TO DO: For this exercise, transcribe all the entries exactly as given and omit the images.

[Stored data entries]
=== Section Start ===

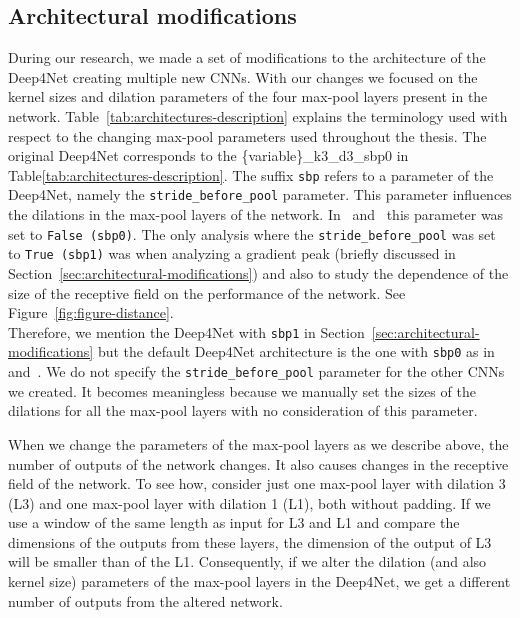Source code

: \subsection{Architectural modifications}\label{subsec:architectural-modifications}
During our research, we made a set of modifications to the architecture of the Deep4Net creating multiple new CNNs.
With our changes we focused on the kernel sizes and dilation parameters of the four max-pool layers present in the network.
Table~\ref{tab:architectures-description} explains the terminology used with respect to the changing max-pool parameters used throughout the thesis.
The original Deep4Net corresponds to the \{variable\}\_k3\_d3\_sbp0 in Table\ref{tab:architectures-description}.
The suffix \texttt{sbp} refers to a parameter of the Deep4Net, namely the \texttt{stride\_before\_pool} parameter.
This parameter influences the dilations in the max-pool layers of the network.
In~\cite{Hammer-2021} and~\cite{schirrmeister-deep-2017} this parameter was set to \texttt{False (sbp0)}.
The only analysis where the \texttt{stride\_before\_pool} was set to \texttt{True (sbp1)} was when analyzing a gradient peak (briefly discussed in Section~\ref{sec:architectural-modifications}) and also to study the dependence of the size of the receptive field on the performance of the network.
See Figure~\ref{fig:figure-distance}. \\

Therefore, we mention the Deep4Net with \texttt{sbp1} in Section~\ref{sec:architectural-modifications} but the default Deep4Net architecture is the one with \texttt{sbp0} as in~\cite{Hammer-2021} and~\cite{schirrmeister-deep-2017}.
We do not specify the \texttt{stride\_before\_pool} parameter for the other CNNs we created. It becomes meaningless because we manually set the sizes of the dilations for all the max-pool layers with no consideration of this parameter.

When we change the parameters of the max-pool layers as we describe above, the number of outputs of the network changes.
It also causes changes in the receptive field of the network.
To see how, consider just one max-pool layer with dilation 3 (L3) and one max-pool layer with dilation 1 (L1), both without padding.
If we use a window of the same length as input for L3 and L1 and compare the dimensions of the outputs from these layers, the dimension of the output of L3 will be smaller than of the L1.
Consequently, if we alter the dilation (and also kernel size) parameters of the max-pool layers in the Deep4Net, we get a different number of outputs from the altered network.

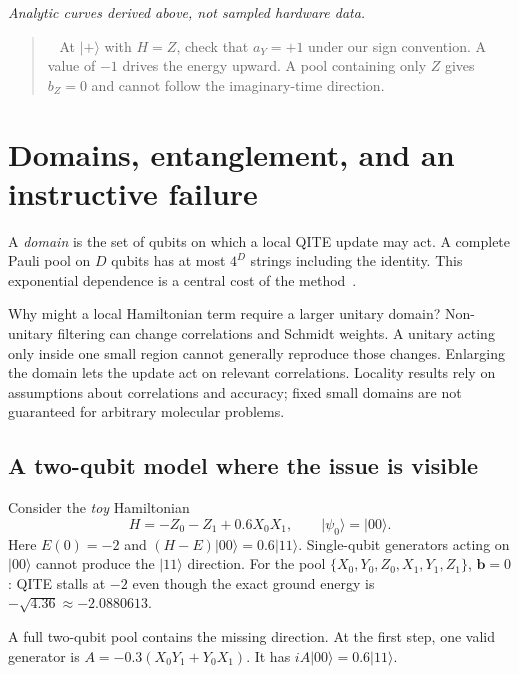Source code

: \documentclass[11pt,a4paper]{article}
\newcommand{\ket}[1]{\lvert #1\rangle}
\newcommand{\lesson}[2]{\clearpage\section{#1}\label{#2}}
\newenvironment{idea}[1][Main idea]{\par\smallskip\begin{quotation}\noindent{\bfseries\textcolor{keyblue}{#1.}}\ }{\end{quotation}\smallskip}
\begin{document}
\begin{center}
\end{center}
\small\textit{Analytic curves derived above, not sampled hardware data.}\normalsize

\begin{idea}[Your first implementation test]
At $\ket{+}$ with $H=Z$, check that $a_Y=+1$ under our sign convention. A value of $-1$ drives the energy upward. A pool containing only $Z$ gives $b_Z=0$ and cannot follow the imaginary-time direction.
\end{idea}

\lesson{Domains, entanglement, and an instructive failure}{sec:domain}
A \emph{domain} is the set of qubits on which a local QITE update may act. A complete Pauli pool on $D$ qubits has at most $4^D$ strings including the identity. This exponential dependence is a central cost of the method~\cite{motta}.

Why might a local Hamiltonian term require a larger unitary domain? Non-unitary filtering can change correlations and Schmidt weights. A unitary acting only inside one small region cannot generally reproduce those changes. Enlarging the domain lets the update act on relevant correlations. Locality results rely on assumptions about correlations and accuracy; fixed small domains are not guaranteed for arbitrary molecular problems.

\subsection*{A two-qubit model where the issue is visible}
Consider the \emph{toy} Hamiltonian
\[
H=-Z_0-Z_1+0.6X_0X_1,\qquad \ket{\psi_0}=\ket{00}.
\]
Here $E(0)=-2$ and $(H-E)\ket{00}=0.6\ket{11}$. Single-qubit generators acting on $\ket{00}$ cannot produce the $\ket{11}$ direction. For the pool $\{X_0,Y_0,Z_0,X_1,Y_1,Z_1\}$, $\bm b=0$: QITE stalls at $-2$ even though the exact ground energy is $-\sqrt{4.36}\approx-2.0880613$.

A full two-qubit pool contains the missing direction. At the first step, one valid generator is $A=-0.3(X_0Y_1+Y_0X_1)$. It has $iA\ket{00}=0.6\ket{11}$.
\end{document}
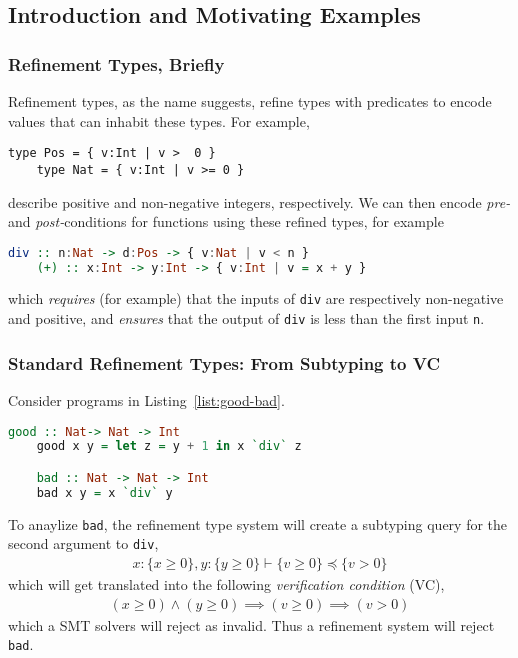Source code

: \documentclass[a4paper,UKenglish]{lipics-v2016}
\begin{document}
\subsection{Introduction and Motivating Examples}
\subsubsection{Refinement Types, Briefly}
Refinement types, as the name suggests, refine types with predicates to encode
values that can inhabit these types.  For example,
\begin{lstlisting}[abovecaptionskip=-\medskipamount]
    type Pos = { v:Int | v >  0 }
    type Nat = { v:Int | v >= 0 }
\end{lstlisting}
describe positive and non-negative integers, respectively.  We can then encode
\emph{pre-} and \emph{post-}conditions for functions using these refined types,
for example
\begin{lstlisting}[language=haskell,abovecaptionskip=-\medskipamount]
    div :: n:Nat -> d:Pos -> { v:Nat | v < n } 
    (+) :: x:Int -> y:Int -> { v:Int | v = x + y }
\end{lstlisting}
which \emph{requires} (for example) that the inputs of \texttt{div} are
respectively non-negative and positive, and \emph{ensures} that the output of
\texttt{div} is less than the first input \texttt{n}.

\subsubsection{Standard Refinement Types: From Subtyping to VC}
Consider programs in Listing~\ref{list:good-bad}.
\begin{lstlisting}[caption={Simple Example},float,captionpos=t,label={list:good-bad},language=haskell,abovecaptionskip=-\medskipamount]
    good :: Nat-> Nat -> Int
    good x y = let z = y + 1 in x `div` z

    bad :: Nat -> Nat -> Int
    bad x y = x `div` y
\end{lstlisting}
To anaylize \texttt{bad}, the refinement type system will create a subtyping
query for the second argument to \texttt{div},
\begin{align*}
    x:\{x\geq0\}, y:\{y\geq0\}\vdash\{v\geq0\}\preceq\{v>0\}
\end{align*}
which will get translated into the following \emph{verification condition}
(VC),
\begin{align*}
    (x\geq0)\wedge(y\geq0)\implies(v\geq0)\implies(v>0)
\end{align*}
which a SMT solvers will reject as invalid.  Thus a refinement system will
reject \texttt{bad}.
\end{document}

=== Section End ===

RESPONSE BELOW:
Source code

: \subsection{Architectural modifications}\label{subsec:architectural-modifications}
During our research, we made a set of modifications to the architecture of the Deep4Net creating multiple new CNNs.
With our changes we focused on the kernel sizes and dilation parameters of the four max-pool layers present in the network.
Table~\ref{tab:architectures-description} explains the terminology used with respect to the changing max-pool parameters used throughout the thesis.
The original Deep4Net corresponds to the \{variable\}\_k3\_d3\_sbp0 in Table\ref{tab:architectures-description}.
The suffix \texttt{sbp} refers to a parameter of the Deep4Net, namely the \texttt{stride\_before\_pool} parameter.
This parameter influences the dilations in the max-pool layers of the network.
In~\cite{Hammer-2021} and~\cite{schirrmeister-deep-2017} this parameter was set to \texttt{False (sbp0)}.
The only analysis where the \texttt{stride\_before\_pool} was set to \texttt{True (sbp1)} was when analyzing a gradient peak (briefly discussed in Section~\ref{sec:architectural-modifications}) and also to study the dependence of the size of the receptive field on the performance of the network.
See Figure~\ref{fig:figure-distance}. \\

Therefore, we mention the Deep4Net with \texttt{sbp1} in Section~\ref{sec:architectural-modifications} but the default Deep4Net architecture is the one with \texttt{sbp0} as in~\cite{Hammer-2021} and~\cite{schirrmeister-deep-2017}.
We do not specify the \texttt{stride\_before\_pool} parameter for the other CNNs we created. It becomes meaningless because we manually set the sizes of the dilations for all the max-pool layers with no consideration of this parameter.

When we change the parameters of the max-pool layers as we describe above, the number of outputs of the network changes.
It also causes changes in the receptive field of the network.
To see how, consider just one max-pool layer with dilation 3 (L3) and one max-pool layer with dilation 1 (L1), both without padding.
If we use a window of the same length as input for L3 and L1 and compare the dimensions of the outputs from these layers, the dimension of the output of L3 will be smaller than of the L1.
Consequently, if we alter the dilation (and also kernel size) parameters of the max-pool layers in the Deep4Net, we get a different number of outputs from the altered network.

Source code

: \documentclass[11pt,a4paper]{article}
\newcommand{\ket}[1]{\lvert #1\rangle}
\newcommand{\lesson}[2]{\clearpage\section{#1}\label{#2}}
\newenvironment{idea}[1][Main idea]{\par\smallskip\begin{quotation}\noindent{\bfseries\textcolor{keyblue}{#1.}}\ }{\end{quotation}\smallskip}
\begin{document}
\begin{center}
\end{center}
\small\textit{Analytic curves derived above, not sampled hardware data.}\normalsize

\begin{idea}[Your first implementation test]
At $\ket{+}$ with $H=Z$, check that $a_Y=+1$ under our sign convention. A value of $-1$ drives the energy upward. A pool containing only $Z$ gives $b_Z=0$ and cannot follow the imaginary-time direction.
\end{idea}

\lesson{Domains, entanglement, and an instructive failure}{sec:domain}
A \emph{domain} is the set of qubits on which a local QITE update may act. A complete Pauli pool on $D$ qubits has at most $4^D$ strings including the identity. This exponential dependence is a central cost of the method~\cite{motta}.

Why might a local Hamiltonian term require a larger unitary domain? Non-unitary filtering can change correlations and Schmidt weights. A unitary acting only inside one small region cannot generally reproduce those changes. Enlarging the domain lets the update act on relevant correlations. Locality results rely on assumptions about correlations and accuracy; fixed small domains are not guaranteed for arbitrary molecular problems.

\subsection*{A two-qubit model where the issue is visible}
Consider the \emph{toy} Hamiltonian
\[
H=-Z_0-Z_1+0.6X_0X_1,\qquad \ket{\psi_0}=\ket{00}.
\]
Here $E(0)=-2$ and $(H-E)\ket{00}=0.6\ket{11}$. Single-qubit generators acting on $\ket{00}$ cannot produce the $\ket{11}$ direction. For the pool $\{X_0,Y_0,Z_0,X_1,Y_1,Z_1\}$, $\bm b=0$: QITE stalls at $-2$ even though the exact ground energy is $-\sqrt{4.36}\approx-2.0880613$.

A full two-qubit pool contains the missing direction. At the first step, one valid generator is $A=-0.3(X_0Y_1+Y_0X_1)$. It has $iA\ket{00}=0.6\ket{11}$.
\end{document}
Source code

: \documentclass[a4paper,UKenglish]{lipics-v2016}
\begin{document}
\subsection{Introduction and Motivating Examples}
\subsubsection{Refinement Types, Briefly}
Refinement types, as the name suggests, refine types with predicates to encode
values that can inhabit these types.  For example,
\begin{lstlisting}[abovecaptionskip=-\medskipamount]
    type Pos = { v:Int | v >  0 }
    type Nat = { v:Int | v >= 0 }
\end{lstlisting}
describe positive and non-negative integers, respectively.  We can then encode
\emph{pre-} and \emph{post-}conditions for functions using these refined types,
for example
\begin{lstlisting}[language=haskell,abovecaptionskip=-\medskipamount]
    div :: n:Nat -> d:Pos -> { v:Nat | v < n } 
    (+) :: x:Int -> y:Int -> { v:Int | v = x + y }
\end{lstlisting}
which \emph{requires} (for example) that the inputs of \texttt{div} are
respectively non-negative and positive, and \emph{ensures} that the output of
\texttt{div} is less than the first input \texttt{n}.

\subsubsection{Standard Refinement Types: From Subtyping to VC}
Consider programs in Listing~\ref{list:good-bad}.
\begin{lstlisting}[caption={Simple Example},float,captionpos=t,label={list:good-bad},language=haskell,abovecaptionskip=-\medskipamount]
    good :: Nat-> Nat -> Int
    good x y = let z = y + 1 in x `div` z

    bad :: Nat -> Nat -> Int
    bad x y = x `div` y
\end{lstlisting}
To anaylize \texttt{bad}, the refinement type system will create a subtyping
query for the second argument to \texttt{div},
\begin{align*}
    x:\{x\geq0\}, y:\{y\geq0\}\vdash\{v\geq0\}\preceq\{v>0\}
\end{align*}
which will get translated into the following \emph{verification condition}
(VC),
\begin{align*}
    (x\geq0)\wedge(y\geq0)\implies(v\geq0)\implies(v>0)
\end{align*}
which a SMT solvers will reject as invalid.  Thus a refinement system will
reject \texttt{bad}.
\end{document}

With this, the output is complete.